Ornamental Turning (OT) is the centuries-old practice of decorating

lathe- turned objects with complex patterns. Ornamental lathes have been around since about 1600 AD, and they represent the pinnacle of lathe design and engineering. Fine exotic woods, such as African Blackwood are utilized for the bodies of many ornamental turnings. To produce the repetitive patterns typical of OT requires sophisticated lathes and special accessories based on centuries-old technology.

In general wood turning, a wood block is fixed between two centers and it spins rapidly while the operator uses hand held tools to make manual cuts by eye. OT lathes vary vastly in form and the operators utilize a variety of specialized attachments and cutting tools that create complex textures in elliptical, eccentric, rectilinear, swash, geometric, and “rose” patterns. A “plain” turned object is fixed in place on the OT lathe and is “indexed” or turned very slowly while a decorative metal “fly-cutter” makes successive cuts until it reaches the depth the operator has pre-set. OT objects are typically cut with a series of different cutters on the same object. For instance, cutter A may is used on one section, then the object is reoriented to cutter B, then cutter C, to achieve the striking variety of textures on a single object. Complex lathes emerged around the 15th century as the nobility of Europe began to commission and collect the beautiful wood and ivory turnings made on them. Over the centuries as princes became interested in OT, court society turned at the lathe: Rose lathes stood in residences from Stockholm to Florence and Paris to Moscow with rulers and princes dabbling in OT. The programmed machines and cutters were a source of great fascination, perhaps because they served as perfect symbols of hierarchical order and the absolute monarchy.

During the 17th and 18th centuries, kings and princes employed the best turners and engineers to produce ever more complex machines and artifacts. Each machine was individually made at considerable time and expense, and functioned for recreation and education. With the advent of automated industrial production in the mid-19th century, the royal enthusiasm for the OT machine ended. By the late 19th century, the high cost  of OT equipment restricted its use to wealthy science amateurs - often professors and clergy.

 

In 1948, the Society of Ornamental Turners was formed in England which fostered a rebirth of interest in OT tools and techniques. In 1976, Fine Woodworking magazine in the US published an article on Frank Knox that re-introduced OT to the woodworking community. This article, combined with two OT books published in the mid-1980s, resulted in a new surge of interest. By late century, turners even started building computer-controlled OT lathes, such as the HAWK and modern Ornamental Lathes like the Lawler OT Lathe.

 

Ornamental turning is kept alive by a small group of masters and enthusiasts who carry on the knowledge of the machines and execute the lovely end products. Only a handful of these mechanical wonders exist, and few retain their original parts and accessories because many were

altered during the world wars in response to metal and machinery drives.

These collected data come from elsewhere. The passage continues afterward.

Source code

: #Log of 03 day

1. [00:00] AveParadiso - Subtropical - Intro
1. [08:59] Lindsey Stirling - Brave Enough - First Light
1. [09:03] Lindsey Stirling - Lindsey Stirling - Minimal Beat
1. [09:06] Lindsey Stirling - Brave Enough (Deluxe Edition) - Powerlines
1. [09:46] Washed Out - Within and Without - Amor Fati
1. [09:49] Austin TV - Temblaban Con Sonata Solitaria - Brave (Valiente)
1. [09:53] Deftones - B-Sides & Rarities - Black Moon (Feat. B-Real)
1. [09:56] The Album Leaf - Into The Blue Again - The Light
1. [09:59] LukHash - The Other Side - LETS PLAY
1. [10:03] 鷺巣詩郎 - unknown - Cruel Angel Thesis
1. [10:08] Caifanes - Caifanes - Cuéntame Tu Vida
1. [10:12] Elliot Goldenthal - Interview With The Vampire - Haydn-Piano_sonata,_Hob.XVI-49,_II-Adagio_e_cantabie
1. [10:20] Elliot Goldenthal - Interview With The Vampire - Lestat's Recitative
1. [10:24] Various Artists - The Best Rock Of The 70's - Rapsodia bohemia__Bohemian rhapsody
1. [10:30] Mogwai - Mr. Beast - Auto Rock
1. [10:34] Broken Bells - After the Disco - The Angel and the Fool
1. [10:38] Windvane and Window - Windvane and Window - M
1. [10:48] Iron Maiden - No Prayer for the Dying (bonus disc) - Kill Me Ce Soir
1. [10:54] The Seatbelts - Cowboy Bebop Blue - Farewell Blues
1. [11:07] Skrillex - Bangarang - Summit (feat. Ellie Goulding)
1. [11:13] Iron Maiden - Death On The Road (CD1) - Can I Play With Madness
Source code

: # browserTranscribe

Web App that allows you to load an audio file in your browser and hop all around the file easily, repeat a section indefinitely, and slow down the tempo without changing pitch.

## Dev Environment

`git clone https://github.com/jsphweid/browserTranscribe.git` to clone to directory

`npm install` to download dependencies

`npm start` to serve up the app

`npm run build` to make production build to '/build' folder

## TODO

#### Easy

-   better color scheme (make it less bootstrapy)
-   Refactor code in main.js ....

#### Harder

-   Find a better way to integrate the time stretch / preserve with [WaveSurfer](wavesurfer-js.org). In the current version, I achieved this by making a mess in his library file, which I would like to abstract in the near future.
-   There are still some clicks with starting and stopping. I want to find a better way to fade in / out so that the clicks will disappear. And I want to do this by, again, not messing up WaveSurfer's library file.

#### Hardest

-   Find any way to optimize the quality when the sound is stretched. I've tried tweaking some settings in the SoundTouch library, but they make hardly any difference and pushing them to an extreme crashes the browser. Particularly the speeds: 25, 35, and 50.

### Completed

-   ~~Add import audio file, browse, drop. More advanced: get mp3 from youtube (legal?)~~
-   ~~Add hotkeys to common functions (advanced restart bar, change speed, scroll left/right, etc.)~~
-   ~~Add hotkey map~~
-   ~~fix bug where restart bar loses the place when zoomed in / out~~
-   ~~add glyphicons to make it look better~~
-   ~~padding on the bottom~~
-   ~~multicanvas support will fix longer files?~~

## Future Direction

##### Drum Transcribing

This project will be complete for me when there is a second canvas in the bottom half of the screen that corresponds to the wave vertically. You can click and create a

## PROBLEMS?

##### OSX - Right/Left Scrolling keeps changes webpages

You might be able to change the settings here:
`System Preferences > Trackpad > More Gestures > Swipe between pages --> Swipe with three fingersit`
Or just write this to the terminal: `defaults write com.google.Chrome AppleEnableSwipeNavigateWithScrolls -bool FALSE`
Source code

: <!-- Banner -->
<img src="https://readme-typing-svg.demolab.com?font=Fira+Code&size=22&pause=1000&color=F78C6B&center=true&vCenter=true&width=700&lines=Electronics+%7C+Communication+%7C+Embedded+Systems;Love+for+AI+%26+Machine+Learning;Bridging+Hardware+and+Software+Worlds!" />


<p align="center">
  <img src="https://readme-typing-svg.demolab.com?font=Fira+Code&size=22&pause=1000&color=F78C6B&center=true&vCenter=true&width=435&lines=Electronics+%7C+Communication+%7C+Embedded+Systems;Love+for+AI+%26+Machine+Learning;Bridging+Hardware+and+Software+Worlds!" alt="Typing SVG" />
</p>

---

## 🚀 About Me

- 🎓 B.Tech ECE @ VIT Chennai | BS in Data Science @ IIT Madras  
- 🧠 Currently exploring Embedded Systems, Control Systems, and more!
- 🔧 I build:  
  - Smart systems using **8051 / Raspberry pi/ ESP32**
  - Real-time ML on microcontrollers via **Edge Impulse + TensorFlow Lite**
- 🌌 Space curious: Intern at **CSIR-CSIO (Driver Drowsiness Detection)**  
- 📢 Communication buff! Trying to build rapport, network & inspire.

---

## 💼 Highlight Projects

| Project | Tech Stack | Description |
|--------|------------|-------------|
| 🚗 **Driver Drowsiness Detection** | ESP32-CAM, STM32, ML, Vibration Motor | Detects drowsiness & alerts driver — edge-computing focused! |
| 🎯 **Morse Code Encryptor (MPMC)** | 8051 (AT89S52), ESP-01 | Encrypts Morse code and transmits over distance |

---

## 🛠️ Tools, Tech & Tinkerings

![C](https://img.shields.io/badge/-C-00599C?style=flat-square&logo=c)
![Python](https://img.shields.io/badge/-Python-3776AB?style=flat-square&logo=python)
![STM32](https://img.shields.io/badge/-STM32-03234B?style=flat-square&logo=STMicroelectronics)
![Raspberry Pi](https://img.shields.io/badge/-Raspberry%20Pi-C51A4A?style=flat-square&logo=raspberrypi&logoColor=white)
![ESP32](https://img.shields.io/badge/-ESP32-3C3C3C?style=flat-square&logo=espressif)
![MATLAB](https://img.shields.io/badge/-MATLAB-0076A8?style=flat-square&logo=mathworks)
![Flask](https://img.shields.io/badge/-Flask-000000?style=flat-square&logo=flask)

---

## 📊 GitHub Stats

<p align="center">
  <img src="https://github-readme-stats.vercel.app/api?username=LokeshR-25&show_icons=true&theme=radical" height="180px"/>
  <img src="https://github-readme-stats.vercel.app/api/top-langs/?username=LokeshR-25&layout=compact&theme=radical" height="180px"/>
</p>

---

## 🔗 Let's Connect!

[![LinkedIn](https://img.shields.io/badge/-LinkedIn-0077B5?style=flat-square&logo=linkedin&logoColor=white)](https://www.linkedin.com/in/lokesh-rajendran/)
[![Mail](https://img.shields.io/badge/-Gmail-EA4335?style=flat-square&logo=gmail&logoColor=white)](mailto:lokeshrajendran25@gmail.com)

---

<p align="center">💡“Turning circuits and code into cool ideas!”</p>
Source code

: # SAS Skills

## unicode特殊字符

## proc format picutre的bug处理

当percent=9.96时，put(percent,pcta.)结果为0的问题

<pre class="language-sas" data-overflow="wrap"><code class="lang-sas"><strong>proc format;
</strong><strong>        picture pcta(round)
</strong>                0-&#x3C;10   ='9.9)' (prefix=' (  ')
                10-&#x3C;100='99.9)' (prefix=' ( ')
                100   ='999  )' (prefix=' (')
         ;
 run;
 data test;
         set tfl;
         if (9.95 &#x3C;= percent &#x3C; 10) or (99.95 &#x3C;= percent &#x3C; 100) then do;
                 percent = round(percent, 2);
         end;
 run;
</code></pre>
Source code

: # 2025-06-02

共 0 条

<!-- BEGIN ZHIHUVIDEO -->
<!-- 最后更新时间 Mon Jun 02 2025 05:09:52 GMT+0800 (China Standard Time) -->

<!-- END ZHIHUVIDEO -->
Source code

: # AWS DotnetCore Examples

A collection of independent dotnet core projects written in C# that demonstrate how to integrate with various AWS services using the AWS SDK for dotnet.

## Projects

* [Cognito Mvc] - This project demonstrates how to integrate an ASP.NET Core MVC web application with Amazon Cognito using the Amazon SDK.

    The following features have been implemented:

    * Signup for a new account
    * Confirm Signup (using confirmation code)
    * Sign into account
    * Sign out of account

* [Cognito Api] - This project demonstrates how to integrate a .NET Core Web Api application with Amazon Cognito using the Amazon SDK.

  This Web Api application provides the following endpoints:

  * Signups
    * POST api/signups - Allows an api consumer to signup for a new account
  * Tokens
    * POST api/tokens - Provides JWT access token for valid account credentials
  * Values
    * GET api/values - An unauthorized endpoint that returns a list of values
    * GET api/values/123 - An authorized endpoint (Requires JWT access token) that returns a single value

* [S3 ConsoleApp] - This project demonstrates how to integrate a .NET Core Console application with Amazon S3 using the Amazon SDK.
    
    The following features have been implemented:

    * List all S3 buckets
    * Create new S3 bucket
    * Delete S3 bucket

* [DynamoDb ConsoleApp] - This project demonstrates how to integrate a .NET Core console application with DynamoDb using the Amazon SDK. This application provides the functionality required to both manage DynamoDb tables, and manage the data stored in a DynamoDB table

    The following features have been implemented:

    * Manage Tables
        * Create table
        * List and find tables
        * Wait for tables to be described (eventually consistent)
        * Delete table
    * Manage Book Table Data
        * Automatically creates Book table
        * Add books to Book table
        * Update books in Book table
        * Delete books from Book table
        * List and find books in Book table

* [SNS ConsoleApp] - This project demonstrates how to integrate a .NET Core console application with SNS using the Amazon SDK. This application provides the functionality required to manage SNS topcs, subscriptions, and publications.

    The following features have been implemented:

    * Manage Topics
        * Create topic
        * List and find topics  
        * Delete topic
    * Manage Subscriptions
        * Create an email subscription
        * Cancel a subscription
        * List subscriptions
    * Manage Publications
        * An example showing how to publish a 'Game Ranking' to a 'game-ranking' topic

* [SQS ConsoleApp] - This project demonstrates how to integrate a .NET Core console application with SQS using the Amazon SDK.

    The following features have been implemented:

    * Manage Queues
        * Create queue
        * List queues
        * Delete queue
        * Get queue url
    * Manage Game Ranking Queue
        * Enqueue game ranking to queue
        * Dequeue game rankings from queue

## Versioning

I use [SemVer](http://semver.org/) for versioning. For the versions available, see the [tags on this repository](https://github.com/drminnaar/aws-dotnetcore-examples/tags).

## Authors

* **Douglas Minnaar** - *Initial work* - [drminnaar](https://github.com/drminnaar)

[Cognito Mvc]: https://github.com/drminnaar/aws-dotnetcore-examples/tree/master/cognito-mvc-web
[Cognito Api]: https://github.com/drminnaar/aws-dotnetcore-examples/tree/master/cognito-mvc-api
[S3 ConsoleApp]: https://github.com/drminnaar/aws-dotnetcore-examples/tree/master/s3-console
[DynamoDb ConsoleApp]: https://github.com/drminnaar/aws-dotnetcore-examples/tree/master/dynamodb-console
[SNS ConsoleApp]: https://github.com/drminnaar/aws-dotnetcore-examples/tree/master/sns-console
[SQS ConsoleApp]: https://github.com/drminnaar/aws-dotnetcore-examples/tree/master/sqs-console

While some worn-out machines have been scrapped, others may exist in

the back corners of attics or workshops – dusty, unrecognized, and awaiting discovery. Museums maintain some of the best machines, notably the British Science Museum in South Kensington, London, and the Musée des arts et métiers in Paris France.

 

Today Rose Engine lathes are again being manufactured by a few individuals.  Most notably are Fred Armbruster, Kelly Erbschloe, David Lindow along with the MADE Lathe crew. With the help of today’s technology all of these machines are truly magnificent works of art.

 

OT artists network through organizations dedicated to the preservation of this grand art and craft, such as the Ornamental Turners International in the US, and England’s Society of Ornamental Turners. The internet has served as a tool in renewed growth over the last 10 years. Websites facilitate locating and purchasing OT machines and apparatus, and enthusiasts and practitioners share photos of their process, tools, machines and results on personal websites. Today there is a bright future for the regrowth of ornamental & rose engine (guilloche) turning.